Es verdad que en México son asesinados muchos más hombres que mujeres, pero es un número escandalosamente superior el de las mujeres que pierden la vida porque nacieron con vagina, senos y poseían otras características ligadas a la noción de feminidad.

El homicidio implica arrebatarle la vida a otra persona y pueden sumarse a la definición agravantes tales como la premeditación, la ventaja o el vínculo filial. Sin embargo, cuando el asesinato incluye el deseo deliberado por exterminar a partir de motivos relacionados con la sexualidad, no estamos frente a un delito agravado sino ante un crimen que merece ser definido de manera distinta.

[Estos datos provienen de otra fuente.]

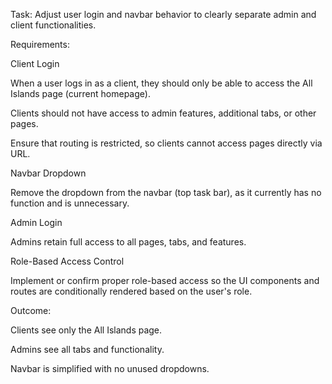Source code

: Task: Adjust user login and navbar behavior to clearly separate admin and client functionalities.

Requirements:

Client Login

When a user logs in as a client, they should only be able to access the All Islands page (current homepage).

Clients should not have access to admin features, additional tabs, or other pages.

Ensure that routing is restricted, so clients cannot access pages directly via URL.

Navbar Dropdown

Remove the dropdown from the navbar (top task bar), as it currently has no function and is unnecessary.

Admin Login

Admins retain full access to all pages, tabs, and features.

Role-Based Access Control

Implement or confirm proper role-based access so the UI components and routes are conditionally rendered based on the user's role.

Outcome:

Clients see only the All Islands page.

Admins see all tabs and functionality.

Navbar is simplified with no unused dropdowns.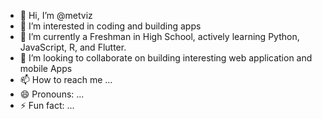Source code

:- 👋 Hi, I’m @metviz
- 👀 I’m interested in coding and building apps 
- 🌱 I’m currently a Freshman in High School, actively learning Python, JavaScript, R, and Flutter. 
- 💞️ I’m looking to collaborate on building interesting web application and mobile Apps
- 📫 How to reach me ...
- 😄 Pronouns: ...
- ⚡ Fun fact: ...

<!---
metviz/metviz is a ✨ special ✨ repository because its `README.md` (this file) appears on your GitHub profile.
You can click the Preview link to take a look at your changes.
--->
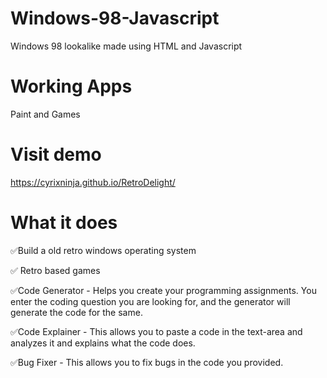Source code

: # Windows-98-Javascript
Windows 98 lookalike made using HTML and Javascript
# Working Apps
Paint and Games
# Visit demo
https://cyrixninja.github.io/RetroDelight/
# What it does
✅Build a old retro windows operating system

✅ Retro based games

✅Code Generator - Helps you create your programming assignments. You enter the coding question you are looking for, and the generator will generate the code for the same.

✅Code Explainer - This allows you to paste a code in the text-area and analyzes it and explains what the code does.

✅Bug Fixer - This allows you to fix bugs in the code you provided.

A este respecto el orden de los factores es fundamental: antes de ocurrir el asesinato se expresan de algún modo los motivos del odio sexualizado, la pulsión de exterminio, el instinto por mutilar, el deseo imperioso para causar un daño fatal; luego vendrá la muerte como terrible corolario.

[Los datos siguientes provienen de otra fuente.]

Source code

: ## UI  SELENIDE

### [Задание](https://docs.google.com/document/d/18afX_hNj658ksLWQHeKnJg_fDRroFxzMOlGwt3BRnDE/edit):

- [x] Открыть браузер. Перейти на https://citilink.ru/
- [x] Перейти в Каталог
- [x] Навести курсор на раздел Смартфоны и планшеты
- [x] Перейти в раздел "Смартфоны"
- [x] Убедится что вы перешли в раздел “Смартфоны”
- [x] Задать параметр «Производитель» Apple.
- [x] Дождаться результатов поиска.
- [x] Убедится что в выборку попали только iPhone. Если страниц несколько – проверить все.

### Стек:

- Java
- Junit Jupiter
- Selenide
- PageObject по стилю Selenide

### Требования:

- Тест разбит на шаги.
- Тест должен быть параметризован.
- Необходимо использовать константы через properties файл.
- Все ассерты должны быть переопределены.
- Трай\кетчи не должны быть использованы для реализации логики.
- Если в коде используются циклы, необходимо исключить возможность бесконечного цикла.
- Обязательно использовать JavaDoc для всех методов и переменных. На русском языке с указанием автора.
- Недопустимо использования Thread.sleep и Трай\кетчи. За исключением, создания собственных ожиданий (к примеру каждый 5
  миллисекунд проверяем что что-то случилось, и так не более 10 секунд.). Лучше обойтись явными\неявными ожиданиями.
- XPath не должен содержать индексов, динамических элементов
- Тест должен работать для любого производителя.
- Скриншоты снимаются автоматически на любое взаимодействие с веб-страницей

Tendrían razón quienes proponen incluir en la ley el delito de hombricidio si, en los asesinatos cometidos contra varones, hubiera constancia de que el perpetrador (o la perpetradora) habrían tenido como propósito atentar contra la identidad masculina de la víctima.

Habría de existir evidencia de emasculación, cercenamiento del pene o cualquier otro elemento que confirmara odio o rapiña contra la masculinidad de la víctima, junto con el asesinato.

En este punto preciso es donde se afina el debate: desde finales del siglo pasado surgió en México una epidemia de asesinatos de mujeres cuya circunstancia evidencia la pérdida de vidas principalmente por razones de odio sexual, obvias entre sus perpetradores.

La abrumadora tragedia que han significado Las Muertas de Juárez debió haber bastado para reconocer la distancia sideral que esos delitos guardan con el homicidio.

Porque tal horror debe llamarse de otro modo y, sobre todo, ser reconocido por la ley en toda su especificidad —así como en su ocurrencia sistemática y creciente— es que el feminicidio es un tipo penal que ingresó a nuestra legislación.

En términos de Rita Segato, la noción de feminicidio —cuando se incluye en el código legal e institucionalizado de prohibiciones— obliga a nombrar aquello que ni la sociedad, ni el derecho, tampoco el Estado, se atreven a nombrar.

“La ley no solo describe, sino también prescribe,” advierte Segato, la más brillante antropóloga del nuevo feminismo. Prescribe lo que merece conjurarse por la comunidad, que no solo incluye a las mujeres sino también a los varones, muy en concreto a aquellos que ostentan injusta pero mayoritariamente los espacios de poder.

Nombrar con la ley y la política permite imponer un límite al asesino que odia lo femenino, pero también al Estado que —por acción o por omisión— mantiene impune la epidemia infinita de feminicidios.

ZOOM: Por todos los medios se ha conminado al poder, al presidente de la República, para que con su voz y su acción prioritaria describa y también prescriba políticamente los feminicidios. Andrés Manuel López Obrador, sin embargo, no ha sido eficaz con sus palabras, tampoco con sus actos, para coincidir con el reclamo. De ahí un desencuentro que se asoma muy desafortunado para todas las partes.